EXERCISE REQUIREMENTS>
What lines below contain the string "figures"? List them all.

Plain-text document sources>
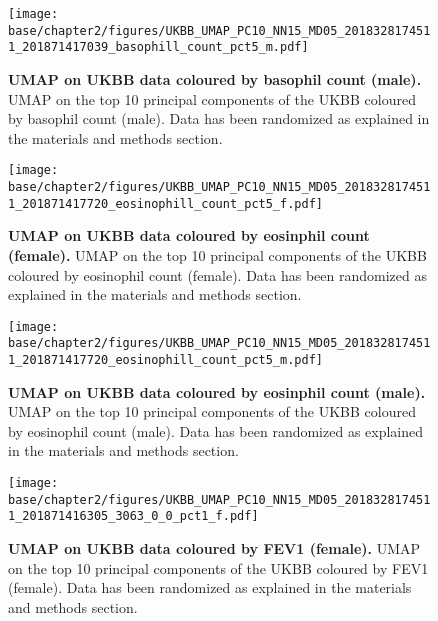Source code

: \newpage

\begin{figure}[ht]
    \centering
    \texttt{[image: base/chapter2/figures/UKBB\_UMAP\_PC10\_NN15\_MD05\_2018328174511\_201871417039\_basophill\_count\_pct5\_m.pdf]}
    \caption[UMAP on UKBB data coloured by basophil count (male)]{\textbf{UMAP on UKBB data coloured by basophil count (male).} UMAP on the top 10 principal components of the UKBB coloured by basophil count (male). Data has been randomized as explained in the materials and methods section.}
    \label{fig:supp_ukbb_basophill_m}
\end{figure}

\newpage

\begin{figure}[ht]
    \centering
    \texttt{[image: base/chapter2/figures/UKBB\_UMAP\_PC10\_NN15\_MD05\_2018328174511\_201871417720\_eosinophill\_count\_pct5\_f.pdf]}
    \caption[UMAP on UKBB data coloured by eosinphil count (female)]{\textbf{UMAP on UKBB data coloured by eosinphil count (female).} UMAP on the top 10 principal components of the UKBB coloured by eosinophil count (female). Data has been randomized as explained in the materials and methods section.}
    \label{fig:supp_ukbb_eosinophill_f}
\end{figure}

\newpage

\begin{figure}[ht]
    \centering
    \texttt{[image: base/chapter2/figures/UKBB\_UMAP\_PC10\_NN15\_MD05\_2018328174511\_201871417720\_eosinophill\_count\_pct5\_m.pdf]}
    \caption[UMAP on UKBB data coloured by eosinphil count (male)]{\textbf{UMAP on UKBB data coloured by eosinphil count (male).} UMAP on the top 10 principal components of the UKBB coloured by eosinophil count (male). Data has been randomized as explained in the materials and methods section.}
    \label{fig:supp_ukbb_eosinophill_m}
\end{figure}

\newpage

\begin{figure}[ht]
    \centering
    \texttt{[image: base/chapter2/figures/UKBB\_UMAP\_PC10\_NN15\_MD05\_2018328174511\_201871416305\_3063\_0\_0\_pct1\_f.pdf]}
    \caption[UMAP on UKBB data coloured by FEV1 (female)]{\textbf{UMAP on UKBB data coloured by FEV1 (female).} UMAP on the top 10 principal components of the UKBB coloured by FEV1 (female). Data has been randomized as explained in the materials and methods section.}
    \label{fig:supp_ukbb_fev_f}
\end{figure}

RESPONSE>
    \texttt{[image: base/chapter2/figures/UKBB\_UMAP\_PC10\_NN15\_MD05\_2018328174511\_201871417039\_basophill\_count\_pct5\_m.pdf]}
    \texttt{[image: base/chapter2/figures/UKBB\_UMAP\_PC10\_NN15\_MD05\_2018328174511\_201871417720\_eosinophill\_count\_pct5\_f.pdf]}
    \texttt{[image: base/chapter2/figures/UKBB\_UMAP\_PC10\_NN15\_MD05\_2018328174511\_201871417720\_eosinophill\_count\_pct5\_m.pdf]}
    \texttt{[image: base/chapter2/figures/UKBB\_UMAP\_PC10\_NN15\_MD05\_2018328174511\_201871416305\_3063\_0\_0\_pct1\_f.pdf]}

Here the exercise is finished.